Where a line looks odd, keep it as it is and transcribe all the material.

** Dataset records follows **

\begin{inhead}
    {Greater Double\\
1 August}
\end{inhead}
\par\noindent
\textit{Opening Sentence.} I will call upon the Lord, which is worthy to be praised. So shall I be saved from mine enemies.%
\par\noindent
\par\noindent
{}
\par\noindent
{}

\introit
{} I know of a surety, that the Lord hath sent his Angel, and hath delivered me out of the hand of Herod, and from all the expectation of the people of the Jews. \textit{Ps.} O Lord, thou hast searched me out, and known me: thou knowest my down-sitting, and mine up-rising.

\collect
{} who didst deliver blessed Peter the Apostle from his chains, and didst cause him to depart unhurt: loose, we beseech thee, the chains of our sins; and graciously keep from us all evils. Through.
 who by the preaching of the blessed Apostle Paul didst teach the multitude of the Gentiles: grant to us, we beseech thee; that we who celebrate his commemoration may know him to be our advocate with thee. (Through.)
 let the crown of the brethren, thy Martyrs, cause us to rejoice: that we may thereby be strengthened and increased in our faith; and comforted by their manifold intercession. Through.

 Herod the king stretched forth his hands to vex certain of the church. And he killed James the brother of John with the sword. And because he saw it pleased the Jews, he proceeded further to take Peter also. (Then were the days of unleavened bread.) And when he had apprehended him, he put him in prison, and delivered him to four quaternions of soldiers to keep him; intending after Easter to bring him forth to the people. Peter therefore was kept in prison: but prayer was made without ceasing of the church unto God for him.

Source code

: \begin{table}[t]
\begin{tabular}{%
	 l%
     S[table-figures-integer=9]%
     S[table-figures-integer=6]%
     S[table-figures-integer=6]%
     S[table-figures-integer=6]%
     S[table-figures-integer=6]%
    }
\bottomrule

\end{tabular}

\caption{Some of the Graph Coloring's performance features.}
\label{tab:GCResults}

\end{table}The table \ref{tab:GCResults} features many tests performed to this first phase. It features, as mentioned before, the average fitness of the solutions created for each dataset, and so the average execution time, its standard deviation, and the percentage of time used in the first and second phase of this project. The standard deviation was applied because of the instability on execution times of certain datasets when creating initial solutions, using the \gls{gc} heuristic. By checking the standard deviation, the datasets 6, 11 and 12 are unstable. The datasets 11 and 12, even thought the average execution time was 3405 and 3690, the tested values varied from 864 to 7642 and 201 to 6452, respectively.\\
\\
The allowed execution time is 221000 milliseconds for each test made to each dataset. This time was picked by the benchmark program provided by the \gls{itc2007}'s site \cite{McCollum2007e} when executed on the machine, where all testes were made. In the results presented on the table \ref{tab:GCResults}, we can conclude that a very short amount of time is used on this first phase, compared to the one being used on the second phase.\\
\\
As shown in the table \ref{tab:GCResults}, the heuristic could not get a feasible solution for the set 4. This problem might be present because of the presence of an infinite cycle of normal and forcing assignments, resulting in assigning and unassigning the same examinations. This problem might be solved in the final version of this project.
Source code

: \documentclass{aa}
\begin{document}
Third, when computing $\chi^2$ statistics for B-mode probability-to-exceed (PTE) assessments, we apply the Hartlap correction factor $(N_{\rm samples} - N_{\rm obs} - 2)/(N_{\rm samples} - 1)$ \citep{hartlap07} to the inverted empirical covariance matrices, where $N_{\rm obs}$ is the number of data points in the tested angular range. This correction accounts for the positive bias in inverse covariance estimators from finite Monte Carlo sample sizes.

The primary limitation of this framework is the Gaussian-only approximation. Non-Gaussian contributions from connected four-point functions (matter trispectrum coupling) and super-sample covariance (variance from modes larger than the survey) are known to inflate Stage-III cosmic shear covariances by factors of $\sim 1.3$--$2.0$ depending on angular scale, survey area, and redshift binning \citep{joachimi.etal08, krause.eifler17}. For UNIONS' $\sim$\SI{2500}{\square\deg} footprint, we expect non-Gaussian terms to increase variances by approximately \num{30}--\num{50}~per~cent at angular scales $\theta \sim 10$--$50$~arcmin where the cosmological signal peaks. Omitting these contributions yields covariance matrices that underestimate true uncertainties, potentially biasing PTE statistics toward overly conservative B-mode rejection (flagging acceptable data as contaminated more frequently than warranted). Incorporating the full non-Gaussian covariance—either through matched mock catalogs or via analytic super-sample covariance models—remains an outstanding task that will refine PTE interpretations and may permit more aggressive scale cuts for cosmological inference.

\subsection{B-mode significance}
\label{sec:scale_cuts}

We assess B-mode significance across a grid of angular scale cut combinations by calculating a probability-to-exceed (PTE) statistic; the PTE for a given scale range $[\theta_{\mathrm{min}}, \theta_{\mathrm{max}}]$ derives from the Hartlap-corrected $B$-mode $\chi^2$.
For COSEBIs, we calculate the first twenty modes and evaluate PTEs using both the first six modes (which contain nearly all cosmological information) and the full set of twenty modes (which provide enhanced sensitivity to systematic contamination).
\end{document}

** End of Dataset records **

* _Problem solution_
\begin{inhead}
    {Greater Double\\
1 August}
\end{inhead}
\par\noindent
\textit{Opening Sentence.} I will call upon the Lord, which is worthy to be praised. So shall I be saved from mine enemies.%
\par\noindent
\par\noindent
{}
\par\noindent
{}

\introit
{} I know of a surety, that the Lord hath sent his Angel, and hath delivered me out of the hand of Herod, and from all the expectation of the people of the Jews. \textit{Ps.} O Lord, thou hast searched me out, and known me: thou knowest my down-sitting, and mine up-rising.

\collect
{} who didst deliver blessed Peter the Apostle from his chains, and didst cause him to depart unhurt: loose, we beseech thee, the chains of our sins; and graciously keep from us all evils. Through.
 who by the preaching of the blessed Apostle Paul didst teach the multitude of the Gentiles: grant to us, we beseech thee; that we who celebrate his commemoration may know him to be our advocate with thee. (Through.)
 let the crown of the brethren, thy Martyrs, cause us to rejoice: that we may thereby be strengthened and increased in our faith; and comforted by their manifold intercession. Through.

 Herod the king stretched forth his hands to vex certain of the church. And he killed James the brother of John with the sword. And because he saw it pleased the Jews, he proceeded further to take Peter also. (Then were the days of unleavened bread.) And when he had apprehended him, he put him in prison, and delivered him to four quaternions of soldiers to keep him; intending after Easter to bring him forth to the people. Peter therefore was kept in prison: but prayer was made without ceasing of the church unto God for him.

Source code

: \begin{table}[t]
\begin{tabular}{%
	 l%
     S[table-figures-integer=9]%
     S[table-figures-integer=6]%
     S[table-figures-integer=6]%
     S[table-figures-integer=6]%
     S[table-figures-integer=6]%
    }
\bottomrule

\end{tabular}

\caption{Some of the Graph Coloring's performance features.}
\label{tab:GCResults}

\end{table}The table \ref{tab:GCResults} features many tests performed to this first phase. It features, as mentioned before, the average fitness of the solutions created for each dataset, and so the average execution time, its standard deviation, and the percentage of time used in the first and second phase of this project. The standard deviation was applied because of the instability on execution times of certain datasets when creating initial solutions, using the \gls{gc} heuristic. By checking the standard deviation, the datasets 6, 11 and 12 are unstable. The datasets 11 and 12, even thought the average execution time was 3405 and 3690, the tested values varied from 864 to 7642 and 201 to 6452, respectively.\\
\\
The allowed execution time is 221000 milliseconds for each test made to each dataset. This time was picked by the benchmark program provided by the \gls{itc2007}'s site \cite{McCollum2007e} when executed on the machine, where all testes were made. In the results presented on the table \ref{tab:GCResults}, we can conclude that a very short amount of time is used on this first phase, compared to the one being used on the second phase.\\
\\
As shown in the table \ref{tab:GCResults}, the heuristic could not get a feasible solution for the set 4. This problem might be present because of the presence of an infinite cycle of normal and forcing assignments, resulting in assigning and unassigning the same examinations. This problem might be solved in the final version of this project.
Source code

: \documentclass{aa}
\begin{document}
Third, when computing $\chi^2$ statistics for B-mode probability-to-exceed (PTE) assessments, we apply the Hartlap correction factor $(N_{\rm samples} - N_{\rm obs} - 2)/(N_{\rm samples} - 1)$ \citep{hartlap07} to the inverted empirical covariance matrices, where $N_{\rm obs}$ is the number of data points in the tested angular range. This correction accounts for the positive bias in inverse covariance estimators from finite Monte Carlo sample sizes.

The primary limitation of this framework is the Gaussian-only approximation. Non-Gaussian contributions from connected four-point functions (matter trispectrum coupling) and super-sample covariance (variance from modes larger than the survey) are known to inflate Stage-III cosmic shear covariances by factors of $\sim 1.3$--$2.0$ depending on angular scale, survey area, and redshift binning \citep{joachimi.etal08, krause.eifler17}. For UNIONS' $\sim$\SI{2500}{\square\deg} footprint, we expect non-Gaussian terms to increase variances by approximately \num{30}--\num{50}~per~cent at angular scales $\theta \sim 10$--$50$~arcmin where the cosmological signal peaks. Omitting these contributions yields covariance matrices that underestimate true uncertainties, potentially biasing PTE statistics toward overly conservative B-mode rejection (flagging acceptable data as contaminated more frequently than warranted). Incorporating the full non-Gaussian covariance—either through matched mock catalogs or via analytic super-sample covariance models—remains an outstanding task that will refine PTE interpretations and may permit more aggressive scale cuts for cosmological inference.

\subsection{B-mode significance}
\label{sec:scale_cuts}

We assess B-mode significance across a grid of angular scale cut combinations by calculating a probability-to-exceed (PTE) statistic; the PTE for a given scale range $[\theta_{\mathrm{min}}, \theta_{\mathrm{max}}]$ derives from the Hartlap-corrected $B$-mode $\chi^2$.
For COSEBIs, we calculate the first twenty modes and evaluate PTEs using both the first six modes (which contain nearly all cosmological information) and the full set of twenty modes (which provide enhanced sensitivity to systematic contamination).
\end{document}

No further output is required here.